We went to my home that night and i held her for hours on end. I put Scrubs on in the background to create noise and a distraction for possible viewing. We did not watch any of it, we spent the night talking and slipping away into moments where we would just get lost in each other's stare. She was the missing piece in the puzzle and having her here completed the complication that was my life. That night I looked in her eyes and saw a 40 year old version of her in my mind, kids downstairs, talking about work, and being the same as this moment. Many guys my age would be scared of by such a thought, but the feeling was surreal. I did not see this ending, I did not want it to, i never have and i can honestly say I never will. This night was perfect, but every now and then the thought that her ex boyfriend was visiting her kept popping into my head. I could try everything to keep him away but I trusted her, she even promised me she told him not to stay over, as the original plan included him sleeping at her home as he had no where to stay. A story i consumed rapidly due to the trust i had in her.

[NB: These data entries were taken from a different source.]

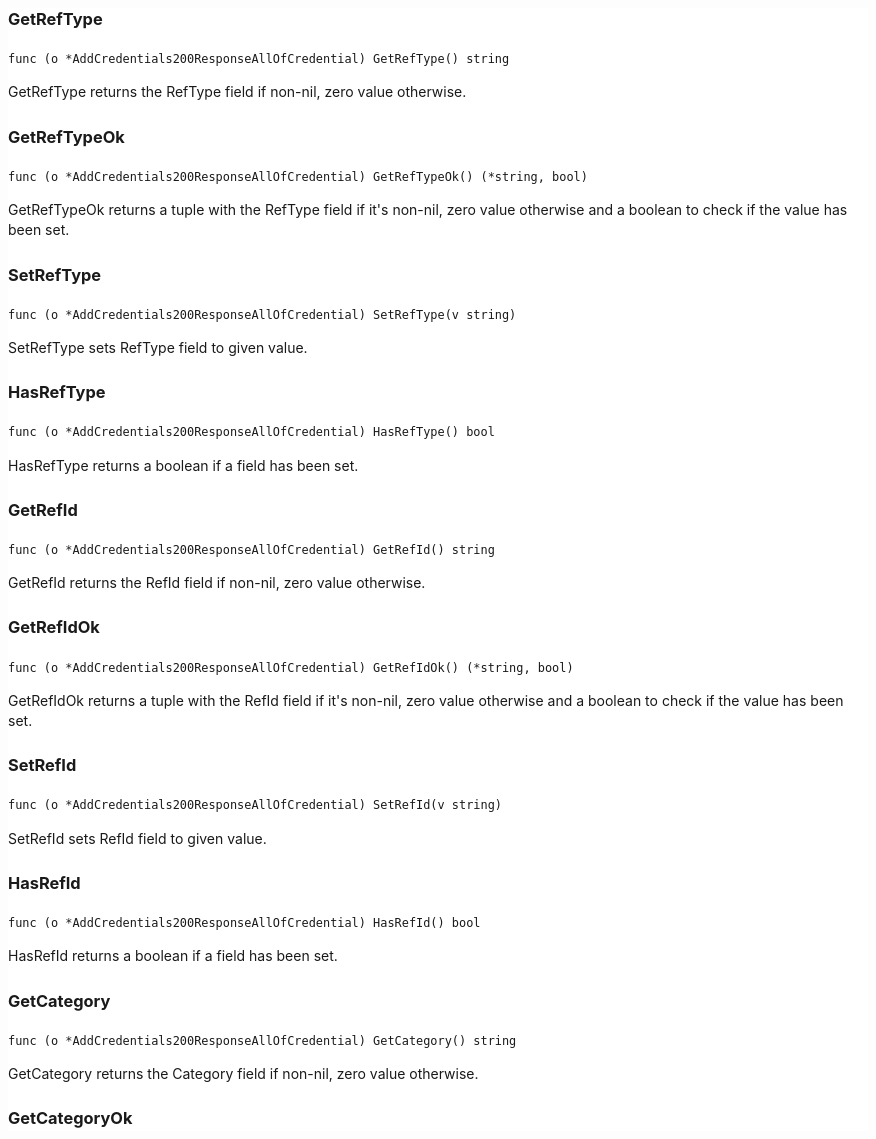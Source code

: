 ### GetRefType

`func (o *AddCredentials200ResponseAllOfCredential) GetRefType() string`

GetRefType returns the RefType field if non-nil, zero value otherwise.

### GetRefTypeOk

`func (o *AddCredentials200ResponseAllOfCredential) GetRefTypeOk() (*string, bool)`

GetRefTypeOk returns a tuple with the RefType field if it's non-nil, zero value otherwise
and a boolean to check if the value has been set.

### SetRefType

`func (o *AddCredentials200ResponseAllOfCredential) SetRefType(v string)`

SetRefType sets RefType field to given value.

### HasRefType

`func (o *AddCredentials200ResponseAllOfCredential) HasRefType() bool`

HasRefType returns a boolean if a field has been set.

### GetRefId

`func (o *AddCredentials200ResponseAllOfCredential) GetRefId() string`

GetRefId returns the RefId field if non-nil, zero value otherwise.

### GetRefIdOk

`func (o *AddCredentials200ResponseAllOfCredential) GetRefIdOk() (*string, bool)`

GetRefIdOk returns a tuple with the RefId field if it's non-nil, zero value otherwise
and a boolean to check if the value has been set.

### SetRefId

`func (o *AddCredentials200ResponseAllOfCredential) SetRefId(v string)`

SetRefId sets RefId field to given value.

### HasRefId

`func (o *AddCredentials200ResponseAllOfCredential) HasRefId() bool`

HasRefId returns a boolean if a field has been set.

### GetCategory

`func (o *AddCredentials200ResponseAllOfCredential) GetCategory() string`

GetCategory returns the Category field if non-nil, zero value otherwise.

### GetCategoryOk
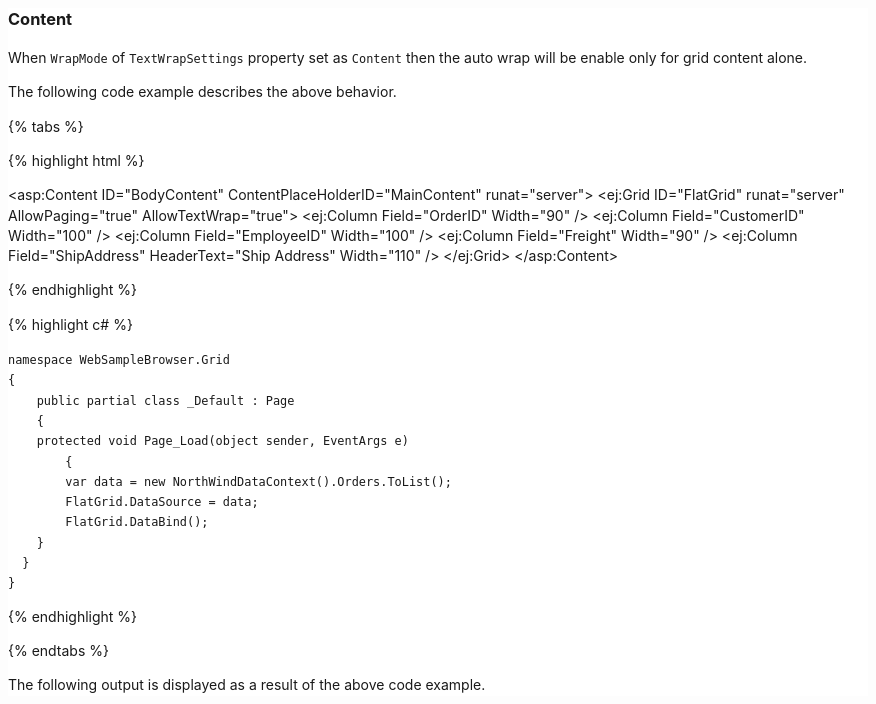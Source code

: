 ### Content

When `WrapMode` of `TextWrapSettings` property set as `Content` then the auto wrap will be enable only for grid content alone. 

The following code example describes the above behavior.

{% tabs %}

{% highlight html %}

<asp:Content ID="BodyContent" ContentPlaceHolderID="MainContent" runat="server">
    <ej:Grid ID="FlatGrid" runat="server" AllowPaging="true"  AllowTextWrap="true">
      <TextWrapSettings WrapMode="Content" />
        <Columns>
                <ej:Column Field="OrderID"   Width="90" />
                <ej:Column Field="CustomerID" Width="100" />
                <ej:Column Field="EmployeeID" Width="100" />
                <ej:Column Field="Freight" Width="90"  />
                <ej:Column Field="ShipAddress" HeaderText="Ship Address"  Width="110" />
         </Columns>
     </ej:Grid>
     </asp:Content>
     
{% endhighlight  %}

{% highlight c# %}

    namespace WebSampleBrowser.Grid
    {
        public partial class _Default : Page
        {
        protected void Page_Load(object sender, EventArgs e)
            {
            var data = new NorthWindDataContext().Orders.ToList();
            FlatGrid.DataSource = data;
            FlatGrid.DataBind();
        }
      }
    }
    
{% endhighlight  %}

{% endtabs %} 

The following output is displayed as a result of the above code example.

Eventually the day/night he was visiting arrived. I promised her I had found something to occupy myself. I was at a close friends house who asked me to go to the local Woolworths with him to get some snacks as we were spending the night watching DVD's in his garage. She and my friend lived in a close viscinity of each other, she wasn't aware I was with him. We drove to Woolworths and he and I were mucking around in the car park, we were in our 20's but we still acted like we were 16 years old again, its one thing i loved about out our friendship.
He walked towards Woolworths and I went in to the local DVD store. I was flicking through various titles searching for older classically hilarious films to have a few beers to and have a laugh. As i looked up my eyes spotted her familiar face. There she was my love. There he was with her, her ex boyfriend, entering her car. In clear view I could see them as my heartpace increased. They both wound down their windows as her lit cigarettes for them both. I watched and felt my chest hurting, hoping I see nothing more. He motions towards her as he passed her a cigarette from his mouth. His face moved towards hers. I felt sick.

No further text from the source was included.